◆ REQUIRED ACTION ◆
Reproduce the entries in full, with no changes.

====================

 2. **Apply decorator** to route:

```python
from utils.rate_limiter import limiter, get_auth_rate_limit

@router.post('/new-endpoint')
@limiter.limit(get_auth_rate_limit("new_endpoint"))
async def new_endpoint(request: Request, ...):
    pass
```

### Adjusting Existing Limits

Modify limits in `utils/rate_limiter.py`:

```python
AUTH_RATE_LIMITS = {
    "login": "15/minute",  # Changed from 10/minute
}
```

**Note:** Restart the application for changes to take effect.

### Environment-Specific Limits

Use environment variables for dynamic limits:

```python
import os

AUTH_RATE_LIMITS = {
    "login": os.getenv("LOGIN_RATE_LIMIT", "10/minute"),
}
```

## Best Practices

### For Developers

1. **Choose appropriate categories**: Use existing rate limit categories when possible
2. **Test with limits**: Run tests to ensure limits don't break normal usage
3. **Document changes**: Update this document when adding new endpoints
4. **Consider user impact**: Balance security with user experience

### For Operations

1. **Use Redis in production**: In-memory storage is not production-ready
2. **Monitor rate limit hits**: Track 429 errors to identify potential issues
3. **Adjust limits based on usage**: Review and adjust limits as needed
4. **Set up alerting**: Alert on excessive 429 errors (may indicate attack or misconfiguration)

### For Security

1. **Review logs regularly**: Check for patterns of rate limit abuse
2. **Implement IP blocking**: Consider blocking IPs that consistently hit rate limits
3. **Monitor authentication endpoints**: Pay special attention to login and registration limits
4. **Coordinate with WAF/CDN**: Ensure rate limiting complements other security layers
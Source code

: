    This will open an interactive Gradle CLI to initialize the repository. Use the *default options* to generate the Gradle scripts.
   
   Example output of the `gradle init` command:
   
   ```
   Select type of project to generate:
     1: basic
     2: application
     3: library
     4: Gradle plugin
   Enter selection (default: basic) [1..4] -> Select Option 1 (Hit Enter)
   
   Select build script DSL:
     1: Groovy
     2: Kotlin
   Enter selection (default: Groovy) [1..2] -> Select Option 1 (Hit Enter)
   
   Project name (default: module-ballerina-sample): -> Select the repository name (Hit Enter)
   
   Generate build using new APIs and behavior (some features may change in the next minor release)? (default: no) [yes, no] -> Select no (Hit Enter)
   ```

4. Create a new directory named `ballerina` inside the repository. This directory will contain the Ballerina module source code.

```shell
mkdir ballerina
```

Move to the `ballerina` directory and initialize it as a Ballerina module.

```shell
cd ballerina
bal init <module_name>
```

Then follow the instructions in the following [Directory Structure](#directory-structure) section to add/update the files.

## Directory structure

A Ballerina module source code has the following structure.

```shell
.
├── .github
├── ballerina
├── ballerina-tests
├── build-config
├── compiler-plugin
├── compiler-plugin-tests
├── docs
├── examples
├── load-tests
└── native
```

====================

◆ EXERCISE ANSWER ◆
 2. **Apply decorator** to route:

```python
from utils.rate_limiter import limiter, get_auth_rate_limit

@router.post('/new-endpoint')
@limiter.limit(get_auth_rate_limit("new_endpoint"))
async def new_endpoint(request: Request, ...):
    pass
```

### Adjusting Existing Limits

Modify limits in `utils/rate_limiter.py`:

```python
AUTH_RATE_LIMITS = {
    "login": "15/minute",  # Changed from 10/minute
}
```

**Note:** Restart the application for changes to take effect.

### Environment-Specific Limits

Use environment variables for dynamic limits:

```python
import os

AUTH_RATE_LIMITS = {
    "login": os.getenv("LOGIN_RATE_LIMIT", "10/minute"),
}
```

## Best Practices

### For Developers

1. **Choose appropriate categories**: Use existing rate limit categories when possible
2. **Test with limits**: Run tests to ensure limits don't break normal usage
3. **Document changes**: Update this document when adding new endpoints
4. **Consider user impact**: Balance security with user experience

### For Operations

1. **Use Redis in production**: In-memory storage is not production-ready
2. **Monitor rate limit hits**: Track 429 errors to identify potential issues
3. **Adjust limits based on usage**: Review and adjust limits as needed
4. **Set up alerting**: Alert on excessive 429 errors (may indicate attack or misconfiguration)

### For Security

1. **Review logs regularly**: Check for patterns of rate limit abuse
2. **Implement IP blocking**: Consider blocking IPs that consistently hit rate limits
3. **Monitor authentication endpoints**: Pay special attention to login and registration limits
4. **Coordinate with WAF/CDN**: Ensure rate limiting complements other security layers
Source code

:    This will open an interactive Gradle CLI to initialize the repository. Use the *default options* to generate the Gradle scripts.
   
   Example output of the `gradle init` command:
   
   ```
   Select type of project to generate:
     1: basic
     2: application
     3: library
     4: Gradle plugin
   Enter selection (default: basic) [1..4] -> Select Option 1 (Hit Enter)
   
   Select build script DSL:
     1: Groovy
     2: Kotlin
   Enter selection (default: Groovy) [1..2] -> Select Option 1 (Hit Enter)
   
   Project name (default: module-ballerina-sample): -> Select the repository name (Hit Enter)
   
   Generate build using new APIs and behavior (some features may change in the next minor release)? (default: no) [yes, no] -> Select no (Hit Enter)
   ```

4. Create a new directory named `ballerina` inside the repository. This directory will contain the Ballerina module source code.

```shell
mkdir ballerina
```

Move to the `ballerina` directory and initialize it as a Ballerina module.

```shell
cd ballerina
bal init <module_name>
```

Then follow the instructions in the following [Directory Structure](#directory-structure) section to add/update the files.

## Directory structure

A Ballerina module source code has the following structure.

```shell
.
├── .github
├── ballerina
├── ballerina-tests
├── build-config
├── compiler-plugin
├── compiler-plugin-tests
├── docs
├── examples
├── load-tests
└── native
```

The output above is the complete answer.